A couple more things about this species: never ever let it dry out. If it does, it's toast. I kept mine sitting in trays of water I monitored almost daily, esp. in dry weather. When/if we went out of town for more than a few days I asked our niece to check on them, which, I'm sure, was a pain to a woman with two businesses and a family. If we traveled in winter I sweated every cold front until we got home. No way could our 5' tall niece roll massive pots weighing 100s of lbs into/out of the house for us. But that's what you have to do because with this palm there are no do-overs. And I wasn't going to risk keeping them indoors in a dry house for a week or two. I don't keep houseplants and these make poor ones. One last tip: we kept these palms on our back lanai under heavy shade cloth. I've read they can take sun and maybe so but grown in shade they are the most gorgeous dark green.
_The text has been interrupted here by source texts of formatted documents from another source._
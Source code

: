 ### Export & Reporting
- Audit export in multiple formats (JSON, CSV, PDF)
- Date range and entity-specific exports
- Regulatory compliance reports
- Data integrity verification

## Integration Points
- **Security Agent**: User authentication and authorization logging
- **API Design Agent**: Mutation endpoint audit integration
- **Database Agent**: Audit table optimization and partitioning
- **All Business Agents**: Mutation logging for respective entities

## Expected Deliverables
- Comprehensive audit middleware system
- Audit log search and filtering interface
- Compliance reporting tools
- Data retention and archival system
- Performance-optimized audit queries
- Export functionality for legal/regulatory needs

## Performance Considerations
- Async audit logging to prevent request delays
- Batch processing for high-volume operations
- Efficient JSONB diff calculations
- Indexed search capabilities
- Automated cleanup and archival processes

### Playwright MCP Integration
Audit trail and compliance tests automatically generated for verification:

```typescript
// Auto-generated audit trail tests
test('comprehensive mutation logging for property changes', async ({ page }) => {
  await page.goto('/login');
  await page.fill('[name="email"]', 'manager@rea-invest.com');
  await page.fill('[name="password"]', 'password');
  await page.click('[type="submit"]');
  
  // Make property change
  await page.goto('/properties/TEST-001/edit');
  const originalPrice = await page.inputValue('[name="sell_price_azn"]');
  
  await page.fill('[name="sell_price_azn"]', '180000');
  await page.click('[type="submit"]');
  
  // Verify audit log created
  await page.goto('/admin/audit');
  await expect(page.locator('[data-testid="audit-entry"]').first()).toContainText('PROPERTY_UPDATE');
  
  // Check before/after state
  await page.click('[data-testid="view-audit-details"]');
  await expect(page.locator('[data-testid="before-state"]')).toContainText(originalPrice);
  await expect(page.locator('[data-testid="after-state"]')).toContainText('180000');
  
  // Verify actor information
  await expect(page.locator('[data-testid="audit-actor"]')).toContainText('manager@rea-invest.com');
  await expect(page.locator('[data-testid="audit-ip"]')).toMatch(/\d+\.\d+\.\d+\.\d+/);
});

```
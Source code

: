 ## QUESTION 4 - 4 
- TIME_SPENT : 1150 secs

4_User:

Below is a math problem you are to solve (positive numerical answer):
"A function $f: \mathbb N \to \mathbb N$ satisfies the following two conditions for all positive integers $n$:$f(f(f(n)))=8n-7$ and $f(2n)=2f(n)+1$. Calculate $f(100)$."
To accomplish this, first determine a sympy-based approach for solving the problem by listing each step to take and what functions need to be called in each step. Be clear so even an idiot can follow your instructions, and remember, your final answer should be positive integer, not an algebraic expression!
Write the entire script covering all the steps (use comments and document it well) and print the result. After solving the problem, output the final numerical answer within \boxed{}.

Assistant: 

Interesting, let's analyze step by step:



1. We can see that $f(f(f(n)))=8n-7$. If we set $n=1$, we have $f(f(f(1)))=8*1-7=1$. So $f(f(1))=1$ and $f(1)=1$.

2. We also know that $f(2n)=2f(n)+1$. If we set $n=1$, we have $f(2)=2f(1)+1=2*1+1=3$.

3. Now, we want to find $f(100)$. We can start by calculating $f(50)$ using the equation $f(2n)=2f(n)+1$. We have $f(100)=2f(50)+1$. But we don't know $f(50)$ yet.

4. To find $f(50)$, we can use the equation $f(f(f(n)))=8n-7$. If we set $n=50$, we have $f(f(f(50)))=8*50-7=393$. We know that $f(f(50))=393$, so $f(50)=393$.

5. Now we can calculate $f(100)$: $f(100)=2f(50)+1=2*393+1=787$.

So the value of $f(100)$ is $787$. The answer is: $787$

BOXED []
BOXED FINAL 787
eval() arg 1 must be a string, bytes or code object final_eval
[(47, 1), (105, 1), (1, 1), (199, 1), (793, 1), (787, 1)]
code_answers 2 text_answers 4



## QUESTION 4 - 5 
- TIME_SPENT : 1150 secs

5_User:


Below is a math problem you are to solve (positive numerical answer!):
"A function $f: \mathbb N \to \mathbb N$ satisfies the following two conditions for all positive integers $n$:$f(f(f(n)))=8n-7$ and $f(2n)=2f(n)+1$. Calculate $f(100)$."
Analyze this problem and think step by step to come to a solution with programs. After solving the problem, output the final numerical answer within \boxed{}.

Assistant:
Finally, a palm grower in Homestead told me lipsticks are highly prone to a lethal cold weather fungus. He said I should drench them in a solution of water and Dithane 45 (from Southern Ag) before cool weather arrived, then follow up every 2-3 months until spring. A few people on PT said that wouldn't help but I followed this guy's advice every Nov. and Feb. for all the years I had them. Never had problems with fungus. I also credit my diligence in caring for these uber tropicals. 

  • Like 1

Meg

Palms of Victory I shall wear

Cape Coral (It's Just Paradise)
Florida
Zone 10A on the Isabelle Canal
Elevation: 15 feet

I'd like to be under the sea in an octopus' garden in the shade.

Posted
37 minutes ago, PalmatierMeg said:

A couple more things about this species: never ever let it dry out. If it does, it's toast. I kept mine sitting in trays of water I monitored almost daily, esp. in dry weather. When/if we went out of town for more than a few days I asked our niece to check on them, which, I'm sure, was a pain to a woman with two businesses and a family. If we traveled in winter I sweated every cold front until we got home. No way could our 5' tall niece roll massive pots weighing 100s of lbs into/out of the house for us. But that's what you have to do because with this palm there are no do-overs. And I wasn't going to risk keeping them indoors in a dry house for a week or two. I don't keep houseplants and these make poor ones. One last tip: we kept these palms on our back lanai under heavy shade cloth. I've read they can take sun and maybe so but grown in shade they are the most gorgeous dark green.

Finally, a palm grower in Homestead told me lipsticks are highly prone to a lethal cold weather fungus. He said I should drench them in a solution of water and Dithane 45 (from Southern Ag) before cool weather arrived, then follow up every 2-3 months until spring. A few people on PT said that wouldn't help but I followed this guy's advice every Nov. and Feb. for all the years I had them. Never had problems with fungus. I also credit my diligence in caring for these uber tropicals. 

I completely agree with Meg’s info to you. I have two over 8 ft, in the garage right now. They were 4” pots 6-7 years ago. Always sitting in tray of water and I use “Florikan” slow release fertilizer on all my palms. Expensive but worth it, usually get the 6 or 9 month bags. Like Meg, might be selling mine next year, going to be too big to fit in garage. I have another one about 4 ft from a sucker off on the bigs ones. To me they have grown pretty fast! We hit 38 degrees last night, they would melt at that temperature. I also have used the Diathane M-45 every month during winter, got the same advice. I had one years ago in Ft Lauderdale, grew great to about 3 ft, then got the fungus and died in the winter. So disappointing.